** MATERIALS PROVIDED follows **

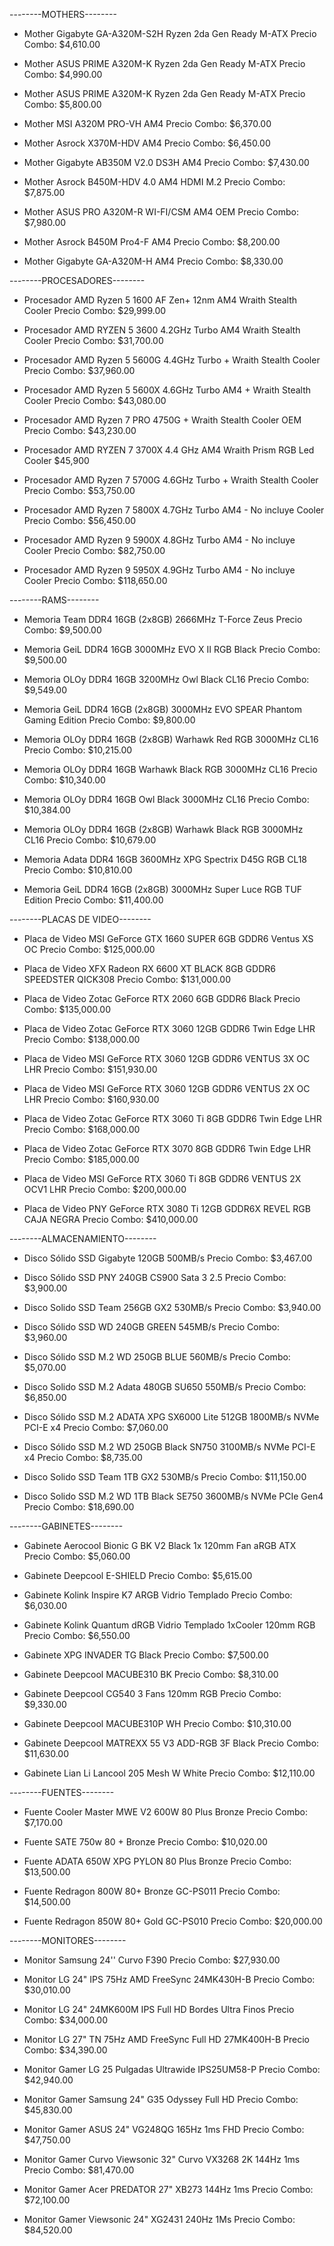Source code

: --------MOTHERS--------

- Mother Gigabyte GA-A320M-S2H Ryzen 2da Gen Ready M-ATX
Precio Combo: $4,610.00

- Mother ASUS PRIME A320M-K Ryzen 2da Gen Ready M-ATX
Precio Combo: $4,990.00

- Mother ASUS PRIME A320M-K Ryzen 2da Gen Ready M-ATX
Precio Combo: $5,800.00

- Mother MSI A320M PRO-VH AM4
Precio Combo: $6,370.00

- Mother Asrock X370M-HDV AM4
Precio Combo: $6,450.00

- Mother Gigabyte AB350M V2.0 DS3H AM4
Precio Combo: $7,430.00

- Mother Asrock B450M-HDV 4.0 AM4 HDMI M.2
Precio Combo: $7,875.00

- Mother ASUS PRO A320M-R WI-FI/CSM AM4 OEM
Precio Combo: $7,980.00

- Mother Asrock B450M Pro4-F AM4
Precio Combo: $8,200.00

- Mother Gigabyte GA-A320M-H AM4
Precio Combo: $8,330.00




--------PROCESADORES--------

- Procesador AMD Ryzen 5 1600 AF Zen+ 12nm AM4 Wraith Stealth Cooler
Precio Combo: $29,999.00

- Procesador AMD RYZEN 5 3600 4.2GHz Turbo AM4 Wraith Stealth Cooler
Precio Combo: $31,700.00

- Procesador AMD Ryzen 5 5600G 4.4GHz Turbo + Wraith Stealth Cooler
Precio Combo: $37,960.00

- Procesador AMD Ryzen 5 5600X 4.6GHz Turbo AM4 + Wraith Stealth Cooler
Precio Combo: $43,080.00

- Procesador AMD Ryzen 7 PRO 4750G + Wraith Stealth Cooler OEM
Precio Combo: $43,230.00

- Procesador AMD RYZEN 7 3700X 4.4 GHz AM4 Wraith Prism RGB Led Cooler
$45,900

- Procesador AMD Ryzen 7 5700G 4.6GHz Turbo + Wraith Stealth Cooler
Precio Combo: $53,750.00

- Procesador AMD Ryzen 7 5800X 4.7GHz Turbo AM4 - No incluye Cooler
Precio Combo: $56,450.00

- Procesador AMD Ryzen 9 5900X 4.8GHz Turbo AM4 - No incluye Cooler
Precio Combo: $82,750.00

- Procesador AMD Ryzen 9 5950X 4.9GHz Turbo AM4 - No incluye Cooler
Precio Combo: $118,650.00




--------RAMS--------

- Memoria Team DDR4 16GB (2x8GB) 2666MHz T-Force Zeus
Precio Combo: $9,500.00

- Memoria GeiL DDR4 16GB 3000MHz EVO X II RGB Black
Precio Combo: $9,500.00

- Memoria OLOy DDR4 16GB 3200MHz Owl Black CL16
Precio Combo: $9,549.00

- Memoria GeiL DDR4 16GB (2x8GB) 3000MHz EVO SPEAR Phantom Gaming Edition
Precio Combo: $9,800.00

- Memoria OLOy DDR4 16GB (2x8GB) Warhawk Red RGB 3000MHz CL16
Precio Combo: $10,215.00

- Memoria OLOy DDR4 16GB Warhawk Black RGB 3000MHz CL16
Precio Combo: $10,340.00

- Memoria OLOy DDR4 16GB Owl Black 3000MHz CL16
Precio Combo: $10,384.00

- Memoria OLOy DDR4 16GB (2x8GB) Warhawk Black RGB 3000MHz CL16
Precio Combo: $10,679.00

- Memoria Adata DDR4 16GB 3600MHz XPG Spectrix D45G RGB CL18
Precio Combo: $10,810.00

- Memoria GeiL DDR4 16GB (2x8GB) 3000MHz Super Luce RGB TUF Edition
Precio Combo: $11,400.00




--------PLACAS DE VIDEO--------

- Placa de Video MSI GeForce GTX 1660 SUPER 6GB GDDR6 Ventus XS OC
Precio Combo: $125,000.00

- Placa de Video XFX Radeon RX 6600 XT BLACK 8GB GDDR6 SPEEDSTER QICK308
Precio Combo: $131,000.00

- Placa de Video Zotac GeForce RTX 2060 6GB GDDR6 Black
Precio Combo: $135,000.00

- Placa de Video Zotac GeForce RTX 3060 12GB GDDR6 Twin Edge LHR
Precio Combo: $138,000.00

- Placa de Video MSI GeForce RTX 3060 12GB GDDR6 VENTUS 3X OC LHR
Precio Combo: $151,930.00

- Placa de Video MSI GeForce RTX 3060 12GB GDDR6 VENTUS 2X OC LHR
Precio Combo: $160,930.00

- Placa de Video Zotac GeForce RTX 3060 Ti 8GB GDDR6 Twin Edge LHR
Precio Combo: $168,000.00

- Placa de Video Zotac GeForce RTX 3070 8GB GDDR6 Twin Edge LHR
Precio Combo: $185,000.00

- Placa de Video MSI GeForce RTX 3060 Ti 8GB GDDR6 VENTUS 2X OCV1 LHR
Precio Combo: $200,000.00

- Placa de Video PNY GeForce RTX 3080 Ti 12GB GDDR6X REVEL RGB CAJA NEGRA
Precio Combo: $410,000.00




--------ALMACENAMIENTO--------

- Disco Sólido SSD Gigabyte 120GB 500MB/s
Precio Combo: $3,467.00

- Disco Sólido SSD PNY 240GB CS900 Sata 3 2.5
Precio Combo: $3,900.00

- Disco Solido SSD Team 256GB GX2 530MB/s
Precio Combo: $3,940.00

- Disco Sólido SSD WD 240GB GREEN 545MB/s
Precio Combo: $3,960.00

- Disco Sólido SSD M.2 WD 250GB BLUE 560MB/s
Precio Combo: $5,070.00

- Disco Solido SSD M.2 Adata 480GB SU650 550MB/s
Precio Combo: $6,850.00

- Disco Sólido SSD M.2 ADATA XPG SX6000 Lite 512GB 1800MB/s NVMe PCI-E x4
Precio Combo: $7,060.00

- Disco Sólido SSD M.2 WD 250GB Black SN750 3100MB/s NVMe PCI-E x4
Precio Combo: $8,735.00

- Disco Solido SSD Team 1TB GX2 530MB/s
Precio Combo: $11,150.00

- Disco Solido SSD M.2 WD 1TB Black SE750 3600MB/s NVMe PCIe Gen4
Precio Combo: $18,690.00




--------GABINETES--------

- Gabinete Aerocool Bionic G BK V2 Black 1x 120mm Fan aRGB ATX
Precio Combo: $5,060.00

- Gabinete Deepcool E-SHIELD
Precio Combo: $5,615.00

- Gabinete Kolink Inspire K7 ARGB Vidrio Templado
Precio Combo: $6,030.00

- Gabinete Kolink Quantum dRGB Vidrio Templado 1xCooler 120mm RGB
Precio Combo: $6,550.00

- Gabinete XPG INVADER TG Black
Precio Combo: $7,500.00

- Gabinete Deepcool MACUBE310 BK
Precio Combo: $8,310.00

- Gabinete Deepcool CG540 3 Fans 120mm RGB
Precio Combo: $9,330.00

- Gabinete Deepcool MACUBE310P WH
Precio Combo: $10,310.00

- Gabinete Deepcool MATREXX 55 V3 ADD-RGB 3F Black
Precio Combo: $11,630.00

- Gabinete Lian Li Lancool 205 Mesh W White
Precio Combo: $12,110.00




--------FUENTES--------

- Fuente Cooler Master MWE V2 600W 80 Plus Bronze
Precio Combo: $7,170.00

- Fuente SATE 750w 80 + Bronze
Precio Combo: $10,020.00

- Fuente ADATA 650W XPG PYLON 80 Plus Bronze
Precio Combo: $13,500.00

- Fuente Redragon 800W 80+ Bronze GC-PS011
Precio Combo: $14,500.00

- Fuente Redragon 850W 80+ Gold GC-PS010
Precio Combo: $20,000.00




--------MONITORES--------

- Monitor Samsung 24'' Curvo F390
Precio Combo: $27,930.00

- Monitor LG 24" IPS 75Hz AMD FreeSync 24MK430H-B
Precio Combo: $30,010.00

- Monitor LG 24" 24MK600M IPS Full HD Bordes Ultra Finos
Precio Combo: $34,000.00

- Monitor LG 27" TN 75Hz AMD FreeSync Full HD 27MK400H-B
Precio Combo: $34,390.00

- Monitor Gamer LG 25 Pulgadas Ultrawide IPS25UM58-P
Precio Combo: $42,940.00

- Monitor Gamer Samsung 24" G35 Odyssey Full HD
Precio Combo: $45,830.00

- Monitor Gamer ASUS 24" VG248QG 165Hz 1ms FHD
Precio Combo: $47,750.00

- Monitor Gamer Curvo Viewsonic 32" Curvo VX3268 2K 144Hz 1ms
Precio Combo: $81,470.00

- Monitor Gamer Acer PREDATOR 27" XB273 144Hz 1ms
Precio Combo: $72,100.00

- Monitor Gamer Viewsonic 24" XG2431 240Hz 1Ms
Precio Combo: $84,520.00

** End of MATERIALS PROVIDED **

> **ASSIGNMENT**
What are the lines, exactly as written above, from the line with "Precio Combo: $7,500.00" to the line with "- Fuente ADATA 650W XPG PYLON 80 Plus Bronze", both included? Output only those.

> **ANSWER TO THE PROBLEM**
Precio Combo: $7,500.00

- Gabinete Deepcool MACUBE310 BK
Precio Combo: $8,310.00

- Gabinete Deepcool CG540 3 Fans 120mm RGB
Precio Combo: $9,330.00

- Gabinete Deepcool MACUBE310P WH
Precio Combo: $10,310.00

- Gabinete Deepcool MATREXX 55 V3 ADD-RGB 3F Black
Precio Combo: $11,630.00

- Gabinete Lian Li Lancool 205 Mesh W White
Precio Combo: $12,110.00




--------FUENTES--------

- Fuente Cooler Master MWE V2 600W 80 Plus Bronze
Precio Combo: $7,170.00

- Fuente SATE 750w 80 + Bronze
Precio Combo: $10,020.00

- Fuente ADATA 650W XPG PYLON 80 Plus Bronze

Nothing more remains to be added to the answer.